• [Records for this task]
^^^^

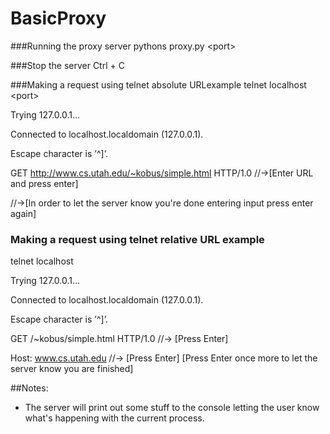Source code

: # BasicProxy

###Running the proxy server
pythons proxy.py \<port\> 

###Stop the server
Ctrl + C

###Making a request using telnet absolute URLexample
telnet localhost \<port\> 

Trying 127.0.0.1...

Connected to localhost.localdomain (127.0.0.1).

Escape character is ’^]’.

GET http://www.cs.utah.edu/~kobus/simple.html HTTP/1.0 //->[Enter URL and press enter]

//->[In order to let the server know you're done entering input press enter again]

### Making a request using telnet relative URL example
telnet localhost <port>

Trying 127.0.0.1...

Connected to localhost.localdomain (127.0.0.1).

Escape character is ’^]’.

GET /~kobus/simple.html HTTP/1.0 //-> [Press Enter]

Host: www.cs.utah.edu //-> [Press Enter]
[Press Enter once more to let the server know you are finished]


##Notes:
* The server will print out some stuff to the console letting the user know what's happening with the current process.


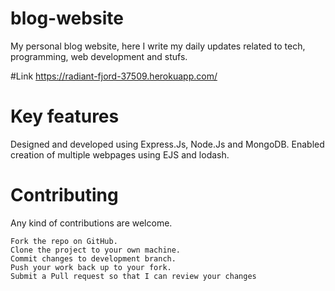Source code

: # blog-website
My personal blog website, here I write my daily updates related to tech, programming, web development and stufs.

#Link
https://radiant-fjord-37509.herokuapp.com/

# Key features
Designed and developed using Express.Js, Node.Js and MongoDB.
Enabled creation of multiple webpages using EJS and lodash.

# Contributing
Any kind of contributions are welcome.

    Fork the repo on GitHub.
    Clone the project to your own machine.
    Commit changes to development branch.
    Push your work back up to your fork.
    Submit a Pull request so that I can review your changes
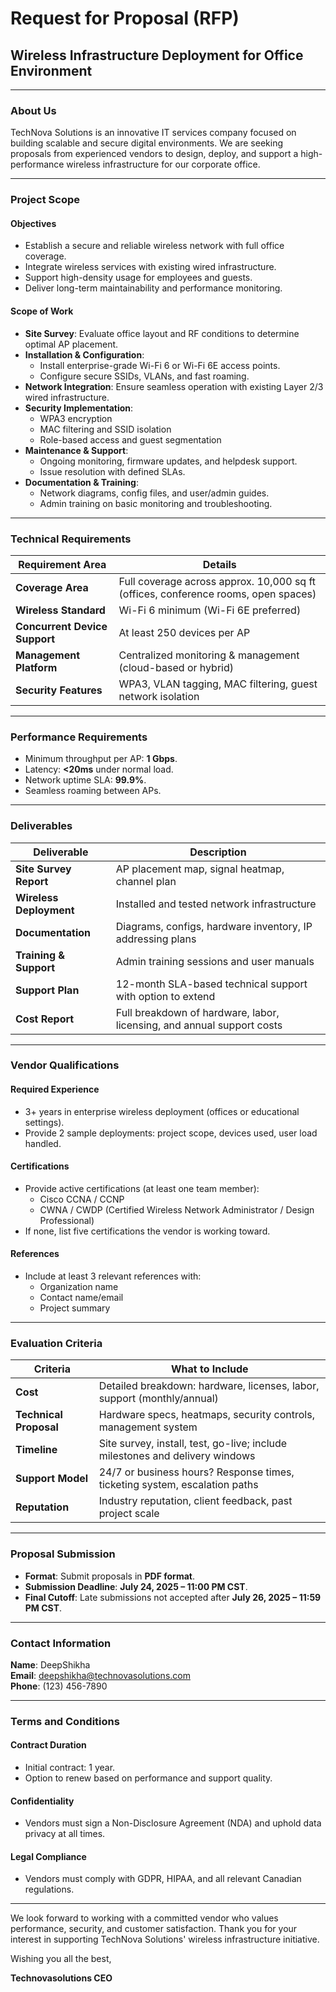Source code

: # Request for Proposal (RFP)
## Wireless Infrastructure Deployment for Office Environment

---

### About Us
TechNova Solutions is an innovative IT services company focused on building scalable and secure digital environments. We are seeking proposals from experienced vendors to design, deploy, and support a high-performance wireless infrastructure for our corporate office.

---

### Project Scope

#### Objectives
- Establish a secure and reliable wireless network with full office coverage.
- Integrate wireless services with existing wired infrastructure.
- Support high-density usage for employees and guests.
- Deliver long-term maintainability and performance monitoring.

#### Scope of Work
- **Site Survey**: Evaluate office layout and RF conditions to determine optimal AP placement.
- **Installation & Configuration**:
  - Install enterprise-grade Wi-Fi 6 or Wi-Fi 6E access points.
  - Configure secure SSIDs, VLANs, and fast roaming.
- **Network Integration**: Ensure seamless operation with existing Layer 2/3 wired infrastructure.
- **Security Implementation**:
  - WPA3 encryption
  - MAC filtering and SSID isolation
  - Role-based access and guest segmentation
- **Maintenance & Support**:
  - Ongoing monitoring, firmware updates, and helpdesk support.
  - Issue resolution with defined SLAs.
- **Documentation & Training**:
  - Network diagrams, config files, and user/admin guides.
  - Admin training on basic monitoring and troubleshooting.

---

### Technical Requirements

| **Requirement Area**       | **Details**                                                                 |
|----------------------------|------------------------------------------------------------------------------|
| **Coverage Area**          | Full coverage across approx. 10,000 sq ft (offices, conference rooms, open spaces) |
| **Wireless Standard**      | Wi-Fi 6 minimum (Wi-Fi 6E preferred)                                         |
| **Concurrent Device Support** | At least 250 devices per AP                                                   |
| **Management Platform**    | Centralized monitoring & management (cloud-based or hybrid)                  |
| **Security Features**      | WPA3, VLAN tagging, MAC filtering, guest network isolation                   |

---

### Performance Requirements
- Minimum throughput per AP: **1 Gbps**.
- Latency: **<20ms** under normal load.
- Network uptime SLA: **99.9%**.
- Seamless roaming between APs.

---

### Deliverables

| **Deliverable**            | **Description**                                                              |
|----------------------------|------------------------------------------------------------------------------|
| **Site Survey Report**     | AP placement map, signal heatmap, channel plan                              |
| **Wireless Deployment**    | Installed and tested network infrastructure                                 |
| **Documentation**          | Diagrams, configs, hardware inventory, IP addressing plans                  |
| **Training & Support**     | Admin training sessions and user manuals                                   |
| **Support Plan**           | 12-month SLA-based technical support with option to extend                  |
| **Cost Report**            | Full breakdown of hardware, labor, licensing, and annual support costs      |

---

### Vendor Qualifications

#### Required Experience
- 3+ years in enterprise wireless deployment (offices or educational settings).
- Provide 2 sample deployments: project scope, devices used, user load handled.

#### Certifications
- Provide active certifications (at least one team member):
  - Cisco CCNA / CCNP
  - CWNA / CWDP (Certified Wireless Network Administrator / Design Professional)
- If none, list five certifications the vendor is working toward.

#### References
- Include at least 3 relevant references with:
  - Organization name
  - Contact name/email
  - Project summary

---

### Evaluation Criteria

| **Criteria**           | **What to Include**                                                             |
|------------------------|----------------------------------------------------------------------------------|
| **Cost**               | Detailed breakdown: hardware, licenses, labor, support (monthly/annual)         |
| **Technical Proposal** | Hardware specs, heatmaps, security controls, management system                  |
| **Timeline**           | Site survey, install, test, go-live; include milestones and delivery windows    |
| **Support Model**      | 24/7 or business hours? Response times, ticketing system, escalation paths      |
| **Reputation**         | Industry reputation, client feedback, past project scale                        |

---

### Proposal Submission

- **Format**: Submit proposals in **PDF format**.
- **Submission Deadline**: **July 24, 2025 – 11:00 PM CST**.
- **Final Cutoff**: Late submissions not accepted after **July 26, 2025 – 11:59 PM CST**.

---

### Contact Information

**Name**: DeepShikha  
**Email**: deepshikha@technovasolutions.com  
**Phone**: (123) 456-7890  

---

### Terms and Conditions

#### Contract Duration
- Initial contract: 1 year.
- Option to renew based on performance and support quality.

#### Confidentiality
- Vendors must sign a Non-Disclosure Agreement (NDA) and uphold data privacy at all times.

#### Legal Compliance
- Vendors must comply with GDPR, HIPAA, and all relevant Canadian regulations.

---

We look forward to working with a committed vendor who values performance, security, and customer satisfaction. Thank you for your interest in supporting TechNova Solutions' wireless infrastructure initiative.   

Wishing you all the best,    

**Technovasolutions CEO**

^^^^

• [Directions for this task]
Search the data for "simple". Copy every matching line.

• [Solution]
GET http://www.cs.utah.edu/~kobus/simple.html HTTP/1.0 //->[Enter URL and press enter]
GET /~kobus/simple.html HTTP/1.0 //-> [Press Enter]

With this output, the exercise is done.